Rustbelt Renaissance in the Harbor

By: Malachite Karpie-Jones & Nathan Ress

News Contributors

From bartenders to Bylsma, the Canalside hype is real and only just getting started.

Far past the bustling realms of Elmwood and Hertel, a new visitor destination has emerged seemingly out of the rubble at the foot of the downtown corridor. The Erie Canal Harbor, or Canalside as it’s becoming locally known, is wrapping up its first full summer with complete attractions following a massive $52 million renovation haul that began in 2012. When construction was finalized this past spring, it didn’t take long for Buffalonians and tourists alike to flock to the Queen City’s new gem. Complete with several Buffalo-oriented businesses, new restaurant experiences, and massive green space beside the Skyway for concerts and festivals, Canalside will have hosted over one thousand events and seen over one million faces visit their attractions by the time 2015 comes to a close.

Canalside has become so much more than a couple waterfront restaurants and mom-pop shops in such a short period of time. Built in 1825 as the western terminus of the Erie Canal, it served as a hub of commercial prominence until its steady decline in the 1920s. Fast forward to 2005, the Erie Canal Harbor is little more than a massive parking lot and collection of debris from the Memorial Auditorium’s demolition. New York State Governor Andrew Cuomo and local business figures have recognized the area’s potential for economic growth in Western New York. Ten years and $52 million later, the Erie County Harbor Development Corporation (ECHDC) has completed their initial renovation of the 12.5 acre Inner and Outer Harbor

Kathy Hilliman, an experienced sailor with the family-owned-and-operated Spirit of Buffalo, spoke highly of the Harbor’s new changes and influx of clientele it has brought to Buffalo’s premier tour vessel.

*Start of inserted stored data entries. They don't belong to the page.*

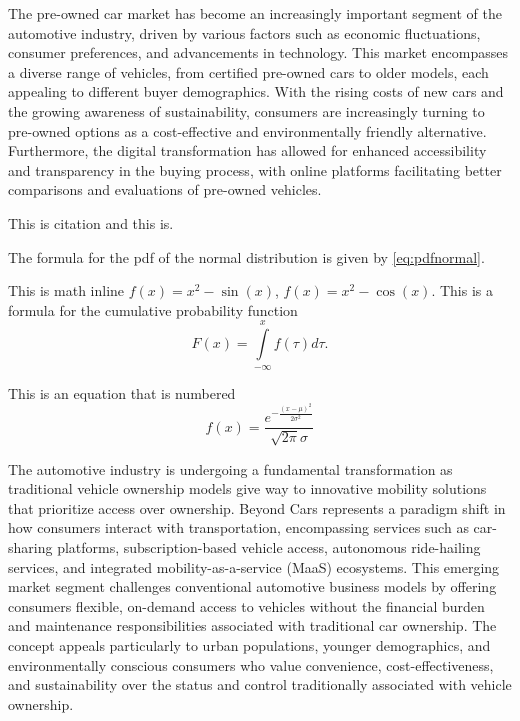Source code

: \documentclass[english, twoside, 12pt, a4paper]{article}
\theoremstyle{definition}
\theoremstyle{plain}
\theoremstyle{remark}
\begin{document}
The pre-owned car market has become an increasingly important segment of the automotive industry, driven by various factors such as economic fluctuations, consumer preferences, and advancements in technology. This market encompasses a diverse range of vehicles, from certified pre-owned cars to older models, each appealing to different buyer demographics. With the rising costs of new cars and the growing awareness of sustainability, consumers are increasingly turning to pre-owned options as a cost-effective and environmentally friendly alternative. Furthermore, the digital transformation has allowed for enhanced accessibility and transparency in the buying process, with online platforms facilitating better comparisons and evaluations of pre-owned vehicles.

This is citation \textcite{vanderAalst2022} and this is.

The formula for the pdf of the normal distribution is given by \eqref{eq:pdfnormal}. 

This is math inline \(f(x) = x^2 - \sin(x)\), $f(x) = x^2 - \cos(x)$. This is a formula for the cumulative probability function
\begin{equation}
 F(x) = \int\limits_{-\infty}^{x}       
f(        \tau) d\tau                  . 
\end{equation}

This is an equation that is numbered
\begin{equation}\label{eq:pdfnormal}
f(x) = \frac{e^{-\frac{(x-\mu )^2}{2
   \sigma ^2}}}{\sqrt{2 \pi }
   \sigma } 
\end{equation}

The automotive industry is undergoing a fundamental transformation as traditional vehicle ownership models give way to innovative mobility solutions that prioritize access over ownership. Beyond Cars represents a paradigm shift in how consumers interact with transportation, encompassing services such as car-sharing platforms, subscription-based vehicle access, autonomous ride-hailing services, and integrated mobility-as-a-service (MaaS) ecosystems. This emerging market segment challenges conventional automotive business models by offering consumers flexible, on-demand access to vehicles without the financial burden and maintenance responsibilities associated with traditional car ownership. The concept appeals particularly to urban populations, younger demographics, and environmentally conscious consumers who value convenience, cost-effectiveness, and sustainability over the status and control traditionally associated with vehicle ownership.
\end{document}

“It’s been wonderful, our business is easily the best it’s ever been. The three years of renovation and waiting were absolutely well worth it.”

Brought down to the Erie Canal Harbor in May of 2009, The Spirit of Buffalo leads multiple themed tours down the Buffalo River and is one of several water-oriented attractions offered. A number of pedal boats and canoes can be rented by children and adults alike, with bigger features including the Buffalo River History Tours. Furthermore, the US Brig Niagara, a historical brigade that set sail in 1813, is set to be welcomed to the Harbor for public tours this Saturday and Sunday.

Food and drink are of course a main feature in Canalside’s latest upheaval, with the crown jewel being HARBORCENTER’s premier fan dining experience, the 716 Bar and Grill. 716 bartender Phil Merrilees of Clarence offered us a glimpse of what makes this Buffalo-sports themed eatery such a hot commodity among the recent changes.

716 has become a sort of focal point for visitors, allowing people to come check us out and then branch out to see everything the Harbor and downtown has to offer. The whole One Buffalo concept has really caught on with people, at any given night during the season we can get an unforgettable atmosphere in here. Whether it was the University at Buffalo Bulls game against WVU, the Sabres clinching Jack (Eichel) in the draft lottery, or those Bills games against Green Bay and the Oakland heartbreaker, we’ve had a lot to make some noise about from a fan perspective.”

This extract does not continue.